(Information)
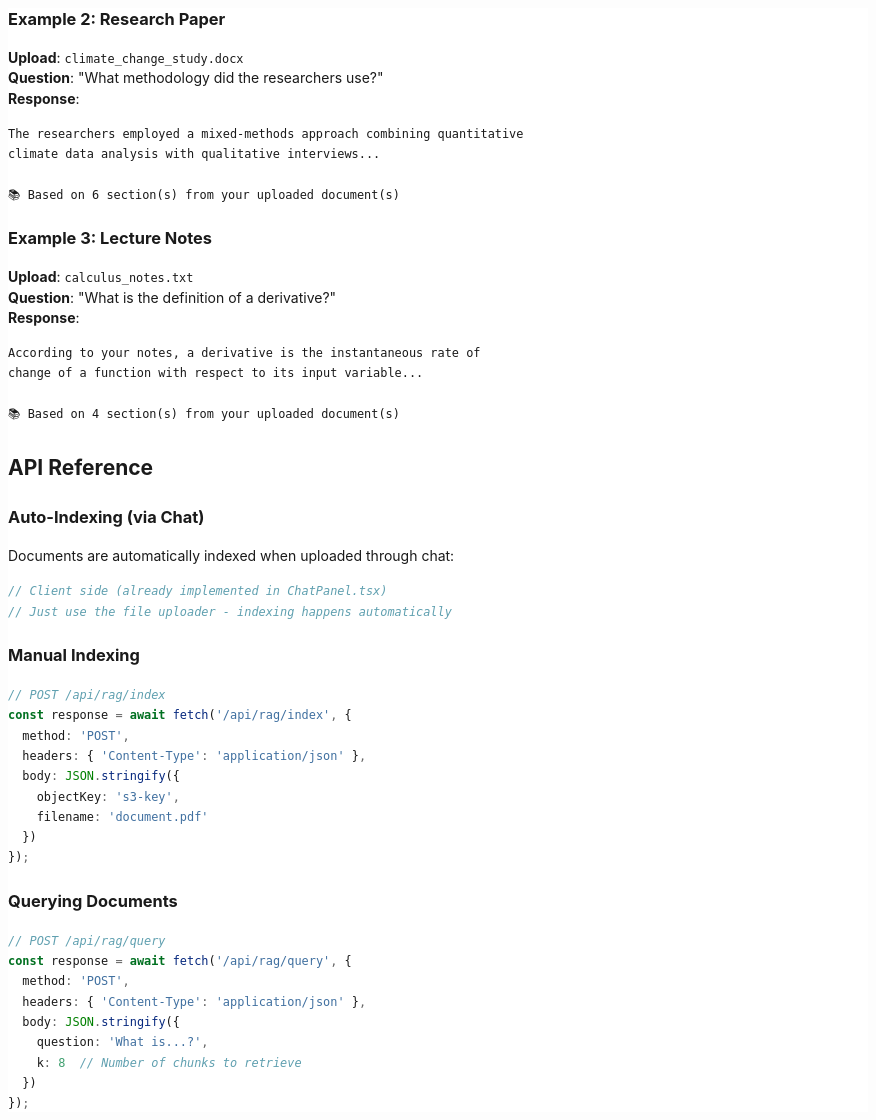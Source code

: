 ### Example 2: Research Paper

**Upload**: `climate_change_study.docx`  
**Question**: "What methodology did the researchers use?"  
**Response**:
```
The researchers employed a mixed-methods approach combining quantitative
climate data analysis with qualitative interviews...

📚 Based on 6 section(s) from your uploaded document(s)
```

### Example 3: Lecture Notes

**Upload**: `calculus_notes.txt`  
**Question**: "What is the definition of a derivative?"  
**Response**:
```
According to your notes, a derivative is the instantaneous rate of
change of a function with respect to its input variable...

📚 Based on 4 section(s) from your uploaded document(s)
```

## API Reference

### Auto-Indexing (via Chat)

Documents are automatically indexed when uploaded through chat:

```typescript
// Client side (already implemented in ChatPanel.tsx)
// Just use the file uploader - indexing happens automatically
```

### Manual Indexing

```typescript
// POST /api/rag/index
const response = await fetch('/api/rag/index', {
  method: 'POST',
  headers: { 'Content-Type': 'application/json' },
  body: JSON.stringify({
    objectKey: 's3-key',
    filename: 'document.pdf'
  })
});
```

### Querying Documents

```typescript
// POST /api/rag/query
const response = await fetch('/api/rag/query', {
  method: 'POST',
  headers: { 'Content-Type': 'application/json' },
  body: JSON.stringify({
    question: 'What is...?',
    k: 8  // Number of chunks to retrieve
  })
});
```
---
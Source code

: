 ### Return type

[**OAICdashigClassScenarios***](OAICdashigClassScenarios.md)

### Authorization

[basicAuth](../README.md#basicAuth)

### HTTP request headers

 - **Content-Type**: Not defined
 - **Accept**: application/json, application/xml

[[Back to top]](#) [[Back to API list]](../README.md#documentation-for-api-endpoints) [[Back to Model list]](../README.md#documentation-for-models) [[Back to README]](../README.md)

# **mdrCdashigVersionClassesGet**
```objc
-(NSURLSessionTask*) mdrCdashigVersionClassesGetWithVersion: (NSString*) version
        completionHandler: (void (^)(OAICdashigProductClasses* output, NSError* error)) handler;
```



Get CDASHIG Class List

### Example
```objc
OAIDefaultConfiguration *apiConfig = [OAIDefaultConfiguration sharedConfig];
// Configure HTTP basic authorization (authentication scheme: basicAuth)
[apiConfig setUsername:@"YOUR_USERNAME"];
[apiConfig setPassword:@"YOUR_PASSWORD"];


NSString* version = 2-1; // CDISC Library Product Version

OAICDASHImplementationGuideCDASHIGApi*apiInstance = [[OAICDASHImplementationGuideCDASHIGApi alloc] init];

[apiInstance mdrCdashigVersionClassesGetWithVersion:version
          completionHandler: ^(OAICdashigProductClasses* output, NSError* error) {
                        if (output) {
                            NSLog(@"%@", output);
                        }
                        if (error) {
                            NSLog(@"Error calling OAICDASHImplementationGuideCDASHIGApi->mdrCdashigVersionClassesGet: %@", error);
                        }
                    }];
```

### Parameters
...
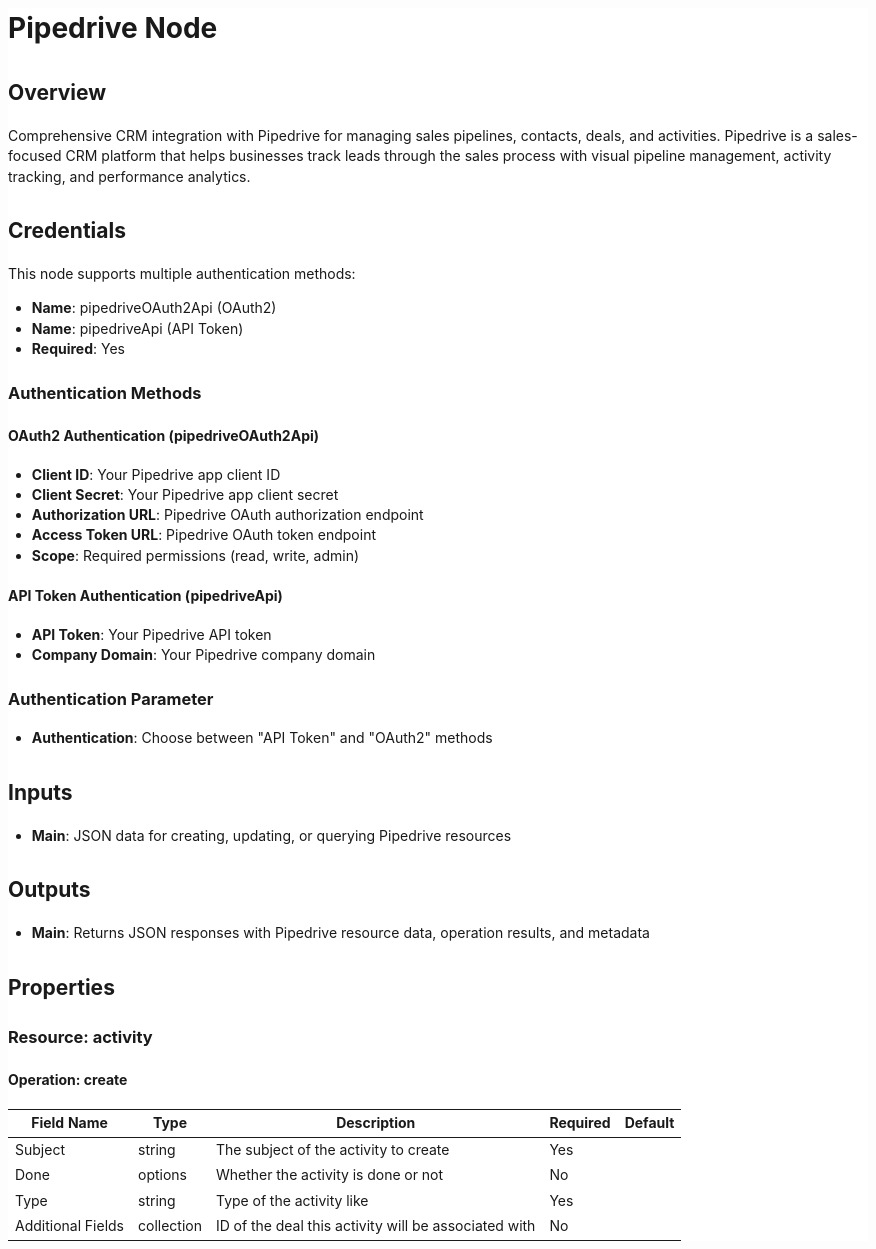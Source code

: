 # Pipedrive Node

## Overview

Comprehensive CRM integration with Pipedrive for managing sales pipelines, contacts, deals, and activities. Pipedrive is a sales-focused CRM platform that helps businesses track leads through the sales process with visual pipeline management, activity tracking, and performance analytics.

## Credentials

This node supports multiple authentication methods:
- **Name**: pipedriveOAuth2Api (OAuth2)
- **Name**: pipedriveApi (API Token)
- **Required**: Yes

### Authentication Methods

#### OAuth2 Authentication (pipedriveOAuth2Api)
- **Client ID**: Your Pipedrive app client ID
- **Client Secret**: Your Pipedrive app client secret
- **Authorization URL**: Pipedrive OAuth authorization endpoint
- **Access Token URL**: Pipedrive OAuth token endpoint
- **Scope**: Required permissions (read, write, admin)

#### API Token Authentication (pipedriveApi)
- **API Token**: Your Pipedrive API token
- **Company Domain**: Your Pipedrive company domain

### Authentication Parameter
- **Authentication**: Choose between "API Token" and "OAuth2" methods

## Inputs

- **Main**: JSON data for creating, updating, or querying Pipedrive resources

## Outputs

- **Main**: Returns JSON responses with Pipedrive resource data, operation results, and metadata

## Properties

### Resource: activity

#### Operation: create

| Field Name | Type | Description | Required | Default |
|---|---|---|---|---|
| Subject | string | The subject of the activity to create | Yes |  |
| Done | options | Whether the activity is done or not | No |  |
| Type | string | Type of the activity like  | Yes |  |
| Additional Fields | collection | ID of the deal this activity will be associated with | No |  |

(Required work) Only lines with the string "data" belong in the answer; copy each of them from the listing.

(Answer to this exercise)
climate data analysis with qualitative interviews...
- **Main**: JSON data for creating, updating, or querying Pipedrive resources
- **Main**: Returns JSON responses with Pipedrive resource data, operation results, and metadata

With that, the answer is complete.